(MATERIAL FOR THIS TASK Opens)
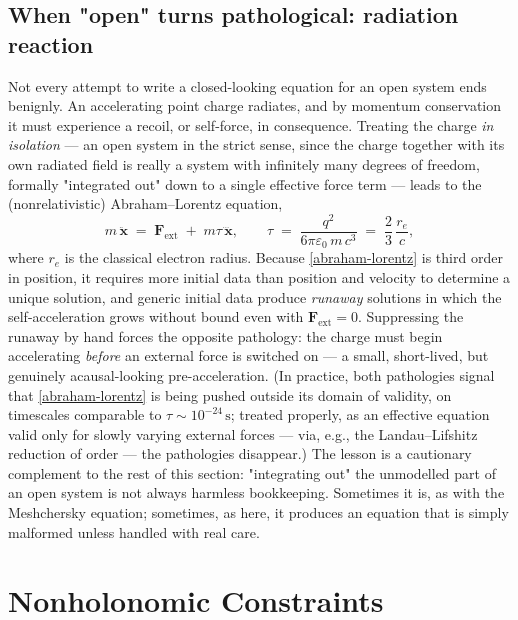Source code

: \section{When "open" turns pathological: radiation reaction}

Not every attempt to write a closed-looking equation for an open
system ends benignly. An accelerating point charge radiates, and by
momentum conservation it must experience a recoil, or self-force, in
consequence. Treating the charge \emph{in isolation} --- an open
system in the strict sense, since the charge together with its own
radiated field is really a system with infinitely many degrees of
freedom, formally "integrated out" down to a single effective force
term --- leads to the (nonrelativistic) Abraham--Lorentz equation,
\begin{equation}
  m\,\ddot{\mathbf x} \;=\; \mathbf F_{\mathrm{ext}} \;+\;
  m\tau\,\dddot{\mathbf x} ,
  \qquad
  \tau \;=\; \frac{q^2}{6\pi\varepsilon_0\,m\,c^3}
  \;=\; \frac{2}{3}\,\frac{r_e}{c},
  \label{abraham-lorentz}
\end{equation}
where $r_e$ is the classical electron radius. Because
\eqref{abraham-lorentz} is third order in position, it requires
more initial data than position and velocity to determine a unique
solution, and generic initial data produce \emph{runaway} solutions
in which the self-acceleration grows without bound even with
$\mathbf F_{\mathrm{ext}}=0$. Suppressing the runaway by hand forces
the opposite pathology: the charge must begin accelerating
\emph{before} an external force is switched on --- a small, short-lived,
but genuinely acausal-looking pre-acceleration. (In practice, both
pathologies signal that \eqref{abraham-lorentz} is being pushed
outside its domain of validity, on timescales comparable to $\tau
\sim 10^{-24}\,\mathrm s$; treated properly, as an effective equation
valid only for slowly varying external forces --- via, e.g., the
Landau--Lifshitz reduction of order --- the pathologies disappear.)
The lesson is a cautionary complement to the rest of this section:
"integrating out" the unmodelled part of an open system is not
always harmless bookkeeping. Sometimes it is, as with the Meshchersky
equation; sometimes, as here, it produces an equation that is simply
malformed unless handled with real care.

\chapter{Nonholonomic Constraints}
\label{nh}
(MATERIAL FOR THIS TASK Closes)
What you return must match the entries above exactly, apart from the pictures, which are left out.

Source code

: \section{When "open" turns pathological: radiation reaction}

Not every attempt to write a closed-looking equation for an open
system ends benignly. An accelerating point charge radiates, and by
momentum conservation it must experience a recoil, or self-force, in
consequence. Treating the charge \emph{in isolation} --- an open
system in the strict sense, since the charge together with its own
radiated field is really a system with infinitely many degrees of
freedom, formally "integrated out" down to a single effective force
term --- leads to the (nonrelativistic) Abraham--Lorentz equation,
\begin{equation}
  m\,\ddot{\mathbf x} \;=\; \mathbf F_{\mathrm{ext}} \;+\;
  m\tau\,\dddot{\mathbf x} ,
  \qquad
  \tau \;=\; \frac{q^2}{6\pi\varepsilon_0\,m\,c^3}
  \;=\; \frac{2}{3}\,\frac{r_e}{c},
  \label{abraham-lorentz}
\end{equation}
where $r_e$ is the classical electron radius. Because
\eqref{abraham-lorentz} is third order in position, it requires
more initial data than position and velocity to determine a unique
solution, and generic initial data produce \emph{runaway} solutions
in which the self-acceleration grows without bound even with
$\mathbf F_{\mathrm{ext}}=0$. Suppressing the runaway by hand forces
the opposite pathology: the charge must begin accelerating
\emph{before} an external force is switched on --- a small, short-lived,
but genuinely acausal-looking pre-acceleration. (In practice, both
pathologies signal that \eqref{abraham-lorentz} is being pushed
outside its domain of validity, on timescales comparable to $\tau
\sim 10^{-24}\,\mathrm s$; treated properly, as an effective equation
valid only for slowly varying external forces --- via, e.g., the
Landau--Lifshitz reduction of order --- the pathologies disappear.)
The lesson is a cautionary complement to the rest of this section:
"integrating out" the unmodelled part of an open system is not
always harmless bookkeeping. Sometimes it is, as with the Meshchersky
equation; sometimes, as here, it produces an equation that is simply
malformed unless handled with real care.

\chapter{Nonholonomic Constraints}
\label{nh}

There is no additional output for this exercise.